Task prompt: Can you set down, exactly as they appear below, the lines from the opening of the material through the one bearing "online ou presencial.", minus the pictures?

The input:
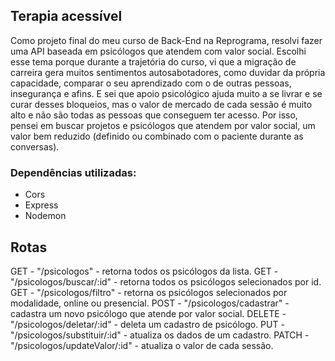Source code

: ## Terapia acessível

Como projeto final do meu curso de Back-End na Reprograma, resolvi fazer uma API baseada em psicólogos que atendem com valor social.
Escolhi esse tema porque durante a trajetória do curso, vi que a migração de carreira gera muitos sentimentos autosabotadores, como duvidar da própria capacidade, comparar o seu aprendizado com o de outras pessoas, insegurança e afins. E sei que apoio psicológico ajuda muito a se livrar e se curar desses bloqueios, mas o valor de mercado de cada sessão é muito alto e não são todas as pessoas que conseguem ter acesso.
Por isso, pensei em buscar projetos e psicólogos que atendem por valor social, um valor bem reduzido (definido ou combinado com o paciente durante as conversas).

### Dependências utilizadas: 
- Cors
- Express
- Nodemon

## Rotas
GET - "/psicologos" - retorna todos os psicólogos da lista.
GET - "/psicologos/buscar/:id" - retorna todos os psicólogos selecionados por id.
GET - "/psicologos/filtro" - retorna os psicólogos selecionados por modalidade, online ou presencial.
POST - "/psicologos/cadastrar" - cadastra um novo psicólogo que atende por valor social.
DELETE - "/psicologos/deletar/:id" - deleta um cadastro de psicólogo.
PUT - "/psicologos/substituir/:id" - atualiza os dados de um cadastro.
PATCH - "/psicologos/updateValor/:id" - atualiza o valor de cada sessão.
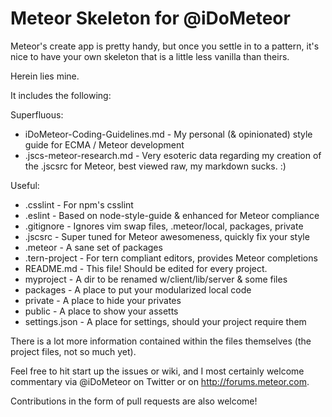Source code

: # Meteor Skeleton for @iDoMeteor

Meteor's create app is pretty handy, but once you settle in to a pattern,
it's nice to have your own skeleton that is a little less vanilla than
theirs.

Herein lies mine.

It includes the following:

Superfluous:
  * iDoMeteor-Coding-Guidelines.md - My personal (& opinionated) style guide for ECMA / Meteor development
  * .jscs-meteor-research.md - Very esoteric data regarding my creation of the .jscsrc for Meteor, best viewed raw, my markdown sucks. :)

Useful:
  * .csslint - For npm's csslint
  * .eslint - Based on node-style-guide & enhanced for Meteor compliance
  * .gitignore - Ignores vim swap files, .meteor/local, packages, private
  * .jscsrc - Super tuned for Meteor awesomeness, quickly fix your style
  * .meteor - A sane set of packages
  * .tern-project - For tern compliant editors, provides Meteor completions
  * README.md - This file! Should be edited for every project.
  * myproject - A dir to be renamed w/client/lib/server & some files
  * packages - A place to put your modularized local code
  * private - A place to hide your privates
  * public - A place to show your assetts
  * settings.json - A place for settings, should your project require them

There is a lot more information contained within the files themselves (the
project files, not so much yet).

Feel free to hit start up the issues or wiki, and I most certainly welcome
commentary via @iDoMeteor on Twitter or on http://forums.meteor.com.

Contributions in the form of pull requests are also welcome!
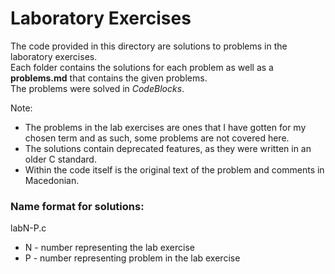 # Laboratory Exercises

The code provided in this directory are solutions to problems in the laboratory exercises. \
Each folder contains the solutions for each problem as well as a **problems.md** that contains the given problems. \
The problems were solved in *CodeBlocks*. 

Note: 
- The problems in the lab exercises are ones that I have gotten for my chosen term and as such,
some problems are not covered here.
- The solutions contain deprecated features, as they were written in an older C standard.
- Within the code itself is the original text of the problem and comments in Macedonian.
### Name format for solutions:
labN-P.c
- N - number representing the lab exercise
- P - number representing problem in the lab exercise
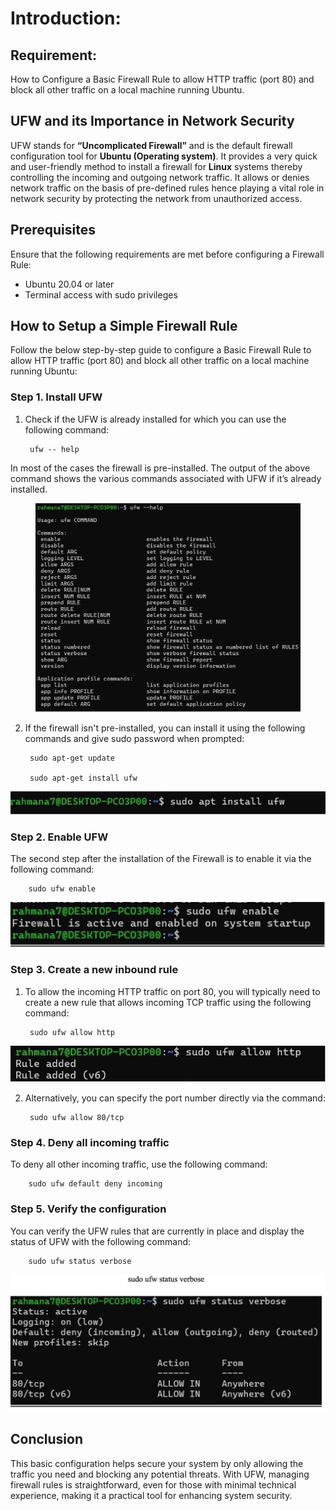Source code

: 
# Introduction: 

## Requirement: 

How to Configure a Basic Firewall Rule to allow HTTP traffic (port 80) and block all other traffic on a local machine running Ubuntu.

## UFW and its Importance in Network Security

UFW stands for **“Uncomplicated Firewall”** and is the default firewall configuration tool for **Ubuntu (Operating system)**. It provides a very quick and user-friendly method to install a firewall for **Linux** systems thereby controlling the incoming and outgoing network traffic. It allows or denies network traffic on the basis of pre-defined rules hence playing a vital role in network security by protecting the network from unauthorized access.

## Prerequisites

Ensure that the following requirements are met before configuring a Firewall Rule:

 - Ubuntu 20.04 or later
 - Terminal access with sudo privileges

## How to Setup a Simple Firewall Rule

Follow the below step-by-step guide to configure a Basic Firewall Rule to allow HTTP traffic (port 80) and block all other traffic on a local machine running Ubuntu:

### Step 1. Install UFW

1. Check if the UFW is already installed for which you can use the following command:

        ufw -- help

In most of the cases the firewall is pre-installed. The output of the above command shows the various commands associated with UFW if it’s already installed.

 <p align="center">
   <img src="images/Picture1.jpg" alt="UFW Enabled" style="max-width: 100%; height: auto;">
 </p>

2. If the firewall isn't pre-installed, you can install it using the following commands and give sudo password when prompted:

        sudo apt-get update
        
        sudo apt-get install ufw

 <p align="center">
   <img src="images/Picture2.jpg" alt="UFW Enabled" style="max-width: 100%; height: auto;">
 </p>

### Step 2. Enable UFW

The second step after the installation of the Firewall is to enable it via the following command:

        sudo ufw enable

 <p align="center">
   <img src="images/Picture3.png" alt="UFW Enabled" style="max-width: 100%; height: auto;">
 </p>


### Step 3. Create a new inbound rule

1. To allow the incoming HTTP traffic on port 80, you will typically need to create a new rule that allows incoming TCP traffic using the following command:

        sudo ufw allow http 
    
 <p align="center">
   <img src="images/Picture4.jpg" alt="UFW Enabled" style="max-width: 100%; height: auto;">
 </p> 

2. Alternatively, you can specify the port number directly via the command:

        sudo ufw allow 80/tcp

### Step 4. Deny all incoming traffic

To deny all other incoming traffic, use the following command: 

        sudo ufw default deny incoming

### Step 5. Verify the configuration

You can verify the UFW rules that are currently in place and display the status of UFW with the following command:

        sudo ufw status verbose

 <p align="center">
   <img src="images/Picture5.png" alt="UFW Enabled" style="max-width: 100%; height: auto;">
 </p>

## Conclusion

This basic configuration helps secure your system by only allowing the traffic you need and blocking any potential threats. With UFW, managing firewall rules is straightforward, even for those with minimal technical experience, making it a practical tool for enhancing system security.
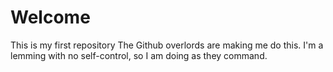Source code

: # Welcome
This is my first repository
The Github overlords are making me do this.
I'm a lemming with no self-control, so I am doing as they command.
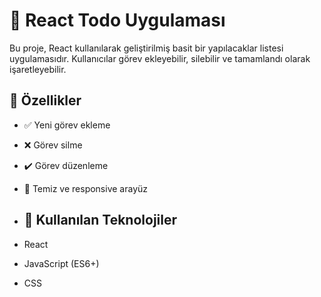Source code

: # 📝 React Todo Uygulaması

Bu proje, React kullanılarak geliştirilmiş basit bir yapılacaklar listesi uygulamasıdır. Kullanıcılar görev ekleyebilir, silebilir ve tamamlandı olarak işaretleyebilir.

## 🚀 Özellikler

- ✅ Yeni görev ekleme
- ❌ Görev silme
- ✔️ Görev düzenleme
- 🎨 Temiz ve responsive arayüz

- ## 🔧 Kullanılan Teknolojiler

- React
- JavaScript (ES6+)
- CSS
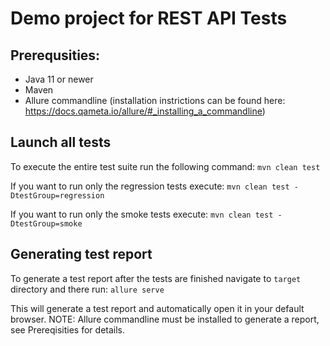 # Demo project for REST API Tests

## Prerequsities:

* Java 11 or newer
* Maven
* Allure commandline (installation instrictions can be found here: https://docs.qameta.io/allure/#_installing_a_commandline)

## Launch all tests

To execute the entire test suite run the following command:
`mvn clean test`

If you want to run only the regression tests execute:
`mvn clean test -DtestGroup=regression`

If you want to run only the smoke tests execute:
`mvn clean test -DtestGroup=smoke`

## Generating test report

To generate a test report after the tests are finished navigate to `target` directory and there run:
`allure serve`

This will generate a test report and automatically open it in your default browser.
NOTE: Allure commandline must be installed to generate a report, see Prereqisities for details.
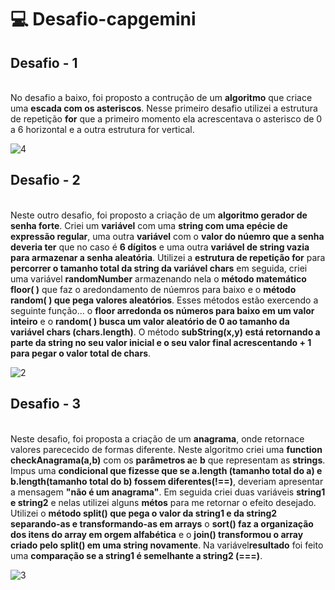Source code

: # 💻 Desafio-capgemini

<h2>Desafio - 1</h2>
<br/>
No desafio a baixo, foi proposto a contrução de um <strong>algoritmo</strong> que criace uma <strong>escada com os asteriscos</strong>. Nesse primeiro desafio utilizei
a estrutura de repetição <strong>for</strong> que a primeiro momento ela acrescentava o asterisco de 0 a 6 horizontal e a outra estrutura for vertical.

![4](https://user-images.githubusercontent.com/93559261/153957755-8f9da0de-4e35-4392-bcdf-3ab1e776c587.png)

<h2>Desafio - 2</h2>
<br/>
Neste outro desafio, foi proposto a criação de um <strong>algoritmo gerador de senha forte</strong>. Criei um <strong>variável</strong> com uma <strong>string com uma epécie de expressão regular</strong>, uma outra <strong>variável</strong>
com o <strong>valor do núemro que a senha deveria ter</strong> que no caso é <strong>6 dígitos</strong> e uma outra <strong>variável de string vazia para armazenar a senha aleatória</strong>. Utilizei a <strong>estrutura de repetição
for</strong> para <strong>percorrer o tamanho total da string da variável chars</strong> em seguida, criei uma variável <strong>randomNumber</strong> armazenando nela o <strong>método matemático floor( )</strong> que faz o aredondamento
de núemros para baixo e o <strong>método random( ) que pega valores aleatórios</strong>. Esses métodos estão exercendo a seguinte função... o <strong>floor arredonda os números para baixo em um valor inteiro</strong> e o <strong>random( ) busca um valor aleatório de 0 ao tamanho da variável chars (chars.length)</strong>. O método <strong>subString(x,y) está retornando a parte da string no seu 
valor inicial e o seu valor final acrescentando + 1 para pegar o valor total de chars</strong>.

![2](https://user-images.githubusercontent.com/93559261/153928763-1ad5027d-1554-4626-8de6-93a55c7378da.png)

<h2>Desafio - 3</h2>
<br/>
Neste desafio, foi proposta a criação de um <strong>anagrama</strong>, onde retornace valores parececido de formas diferente. Neste algoritmo criei uma <strong>function checkAnagrama(a,b)</strong> com os <strong>parâmetros a</strong>e <strong>b</strong> que representam as <strong>strings</strong>. Impus uma <strong>condicional que fizesse que se a.length (tamanho total do a) e b.length(tamanho total do b) fossem diferentes(!==)</strong>, deveriam apresentar a mensagem <strong>"não é um anagrama"</strong>. Em seguida criei duas variáveis <strong>string1 e string2</strong> e nelas utilizei alguns <strong>métos</strong> para me retornar o efeito desejado. Utilizei 
o <strong>método split() que pega o valor da string1 e da string2 separando-as e transformando-as em arrays</strong> o <strong>sort() faz a organização dos itens do array em orgem alfabética</strong> e o <strong>join() transformou
o array criado pelo split() em uma string novamente</strong>. Na variável<strong>resultado</strong> foi feito uma <strong>comparação se a string1 é semelhante a string2 (===)</strong>.

![3](https://user-images.githubusercontent.com/93559261/153931942-c9e3e0b8-f6db-4659-9e61-dfb9ae18f40d.png)
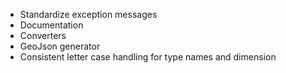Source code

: - Standardize exception messages
- Documentation
- Converters
- GeoJson generator
- Consistent letter case handling for type names and dimension
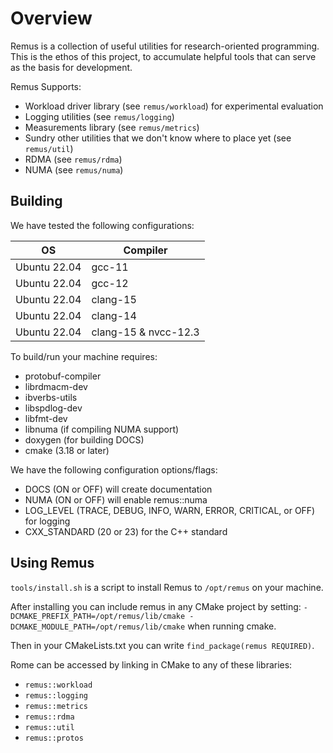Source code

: # Overview

Remus is a collection of useful utilities for research-oriented programming. 
This is the ethos of this project, to accumulate helpful tools that can serve as the basis for development.

Remus Supports:
* Workload driver library (see `remus/workload`) for experimental evaluation
* Logging utilities (see `remus/logging`)
* Measurements library (see `remus/metrics`)
* Sundry other utilities that we don't know where to place yet (see `remus/util`)
* RDMA (see `remus/rdma`)
* NUMA (see `remus/numa`)

## Building

We have tested the following configurations:

|OS           |  Compiler            |
|-------------|----------------------|
|Ubuntu 22.04 | gcc-11               |
|Ubuntu 22.04 | gcc-12               |
|Ubuntu 22.04 | clang-15             |
|Ubuntu 22.04 | clang-14             |
|Ubuntu 22.04 | clang-15 & nvcc-12.3 |

To build/run your machine requires:
* protobuf-compiler 
* librdmacm-dev 
* ibverbs-utils 
* libspdlog-dev 
* libfmt-dev
* libnuma (if compiling NUMA support)
* doxygen (for building DOCS)
* cmake (3.18 or later)

We have the following configuration options/flags:
* DOCS (ON or OFF) will create documentation
* NUMA (ON or OFF) will enable remus::numa
* LOG\_LEVEL (TRACE, DEBUG, INFO, WARN, ERROR, CRITICAL, or OFF) for logging
* CXX\_STANDARD (20 or 23) for the C++ standard

## Using Remus

`tools/install.sh` is a script to install Remus to `/opt/remus` on your machine.

After installing you can include remus in any CMake project by setting:
`-DCMAKE_PREFIX_PATH=/opt/remus/lib/cmake -DCMAKE_MODULE_PATH=/opt/remus/lib/cmake`
when running cmake.

Then in your CMakeLists.txt you can write `find_package(remus REQUIRED)`.

Rome can be accessed by linking in CMake to any of these libraries: 
- `remus::workload` 
- `remus::logging`
- `remus::metrics` 
- `remus::rdma` 
- `remus::util` 
- `remus::protos` 


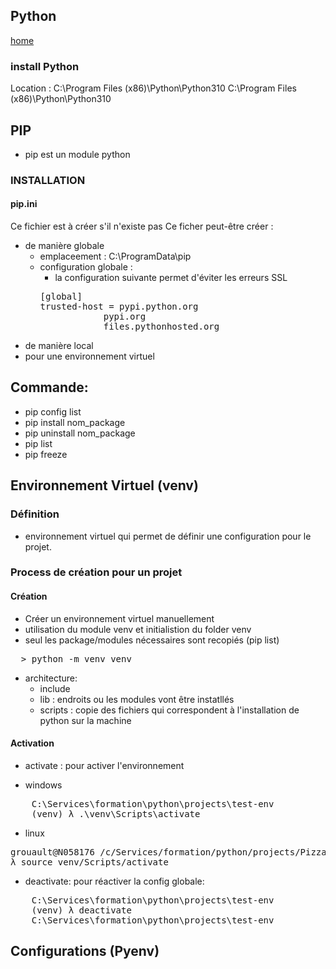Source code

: ## Python

[home](index.md)

### install Python

Location :
C:\Program Files (x86)\Python\Python310
C:\Program Files (x86)\Python\Python310

## PIP

- pip est un module python

### INSTALLATION

#### pip.ini

Ce fichier est à créer s'il n'existe pas
Ce ficher peut-être créer :

- de manière globale
  - emplaceement : C:\ProgramData\pip
  - configuration globale :
    - la configuration suivante permet d'éviter les erreurs SSL
    <pre>
    [global]
    trusted-host = pypi.python.org
                pypi.org
                files.pythonhosted.org
    </pre>
- de manière local
- pour une environnement virtuel

## Commande:

- pip config list
- pip install nom_package
- pip uninstall nom_package
- pip list
- pip freeze

## Environnement Virtuel (venv)

### Définition

- environnement virtuel qui permet de définir une configuration pour le projet.

### Process de création pour un projet

#### Création

- Créer un environnement virtuel manuellement
- utilisation du module venv et initialistion du folder venv
- seul les package/modules nécessaires sont recopiés (pip list)
<pre>
  > python -m venv venv
</pre>
- architecture:
  - include
  - lib : endroits ou les modules vont être instatllés
  - scripts : copie des fichiers qui correspondent à l'installation de python sur la machine

#### Activation

- activate : pour activer l'environnement

* windows
<pre>
    C:\Services\formation\python\projects\test-env
    (venv) λ .\venv\Scripts\activate
</pre>
* linux
<pre>
grouault@N058176 /c/Services/formation/python/projects/PizzaMamaDjango
λ source venv/Scripts/activate
</pre>

- deactivate: pour réactiver la config globale:
<pre>
    C:\Services\formation\python\projects\test-env
    (venv) λ deactivate
    C:\Services\formation\python\projects\test-env
</pre>

## Configurations (Pyenv)
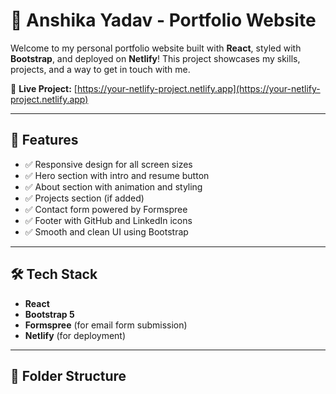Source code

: # 💼 Anshika Yadav - Portfolio Website

Welcome to my personal portfolio website built with **React**, styled with **Bootstrap**, and deployed on **Netlify**! This project showcases my skills, projects, and a way to get in touch with me.

🔗 **Live Project:** [https://your-netlify-project.netlify.app](https://your-netlify-project.netlify.app)

---

## 📌 Features

- ✅ Responsive design for all screen sizes
- ✅ Hero section with intro and resume button
- ✅ About section with animation and styling
- ✅ Projects section (if added)
- ✅ Contact form powered by Formspree
- ✅ Footer with GitHub and LinkedIn icons
- ✅ Smooth and clean UI using Bootstrap

---

## 🛠️ Tech Stack

- **React**
- **Bootstrap 5**
- **Formspree** (for email form submission)
- **Netlify** (for deployment)

---

## 📂 Folder Structure

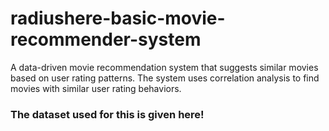 # radiushere-basic-movie-recommender-system
A data-driven movie recommendation system that suggests similar movies based on user rating patterns. The system uses correlation analysis to find movies with similar user rating behaviors.

<h3>The dataset used for this is given <a src="https://grouplens.org/datasets/movielens/latest/">here!</a></h3> 
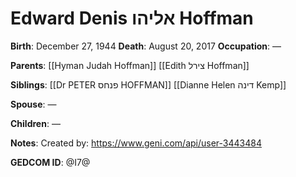 # Edward Denis אליהו Hoffman
**Birth**: December 27, 1944
**Death**: August 20, 2017
**Occupation**: —

**Parents**:
[[Hyman Judah Hoffman]]
[[Edith צירל Hoffman]]

**Siblings**:
[[Dr PETER פנחס HOFFMAN]]
[[Dianne Helen דינה Kemp]]

**Spouse**:
—

**Children**:
—

**Notes**:
Created by: https://www.geni.com/api/user-3443484

**GEDCOM ID**: @I7@
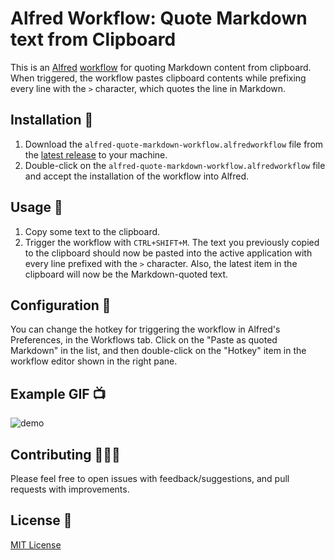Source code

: # Alfred Workflow: Quote Markdown text from Clipboard

This is an [Alfred](https://www.alfredapp.com/) [workflow](https://www.alfredapp.com/workflows/) for quoting Markdown content from clipboard.
When triggered, the workflow pastes clipboard contents while prefixing every line with the `>` character, which quotes the line in Markdown.

## Installation 💾

1. Download the `alfred-quote-markdown-workflow.alfredworkflow` file from the [latest release](https://github.com/izuzak/alfred-quote-markdown-workflow/releases/latest) to your machine.
2. Double-click on the `alfred-quote-markdown-workflow.alfredworkflow` file and accept the installation of the workflow into Alfred.

## Usage 🚜

1. Copy some text to the clipboard.
2. Trigger the workflow with `CTRL+SHIFT+M`. The text you previously copied to the clipboard should now be pasted into the active application with every line prefixed with the `>` character. Also, the latest item in the clipboard will now be the Markdown-quoted text.

## Configuration 🔧

You can change the hotkey for triggering the workflow in Alfred's Preferences, in the Workflows tab. Click on the "Paste as quoted Markdown" in the list, and then double-click on the "Hotkey" item in the workflow editor shown in the right pane.

## Example GIF 📺

![demo](https://user-images.githubusercontent.com/38924/98541865-5ca6c380-2290-11eb-96de-308a534b509e.gif)

## Contributing 👨‍👩‍👦

Please feel free to open issues with feedback/suggestions, and pull requests with improvements.

## License 💼

[MIT License](https://github.com/izuzak/alfred-quote-markdown-workflow/blob/main/LICENSE)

Task result:
Source code

: ## Terapia acessível

Como projeto final do meu curso de Back-End na Reprograma, resolvi fazer uma API baseada em psicólogos que atendem com valor social.
Escolhi esse tema porque durante a trajetória do curso, vi que a migração de carreira gera muitos sentimentos autosabotadores, como duvidar da própria capacidade, comparar o seu aprendizado com o de outras pessoas, insegurança e afins. E sei que apoio psicológico ajuda muito a se livrar e se curar desses bloqueios, mas o valor de mercado de cada sessão é muito alto e não são todas as pessoas que conseguem ter acesso.
Por isso, pensei em buscar projetos e psicólogos que atendem por valor social, um valor bem reduzido (definido ou combinado com o paciente durante as conversas).

### Dependências utilizadas: 
- Cors
- Express
- Nodemon

## Rotas
GET - "/psicologos" - retorna todos os psicólogos da lista.
GET - "/psicologos/buscar/:id" - retorna todos os psicólogos selecionados por id.
GET - "/psicologos/filtro" - retorna os psicólogos selecionados por modalidade, online ou presencial.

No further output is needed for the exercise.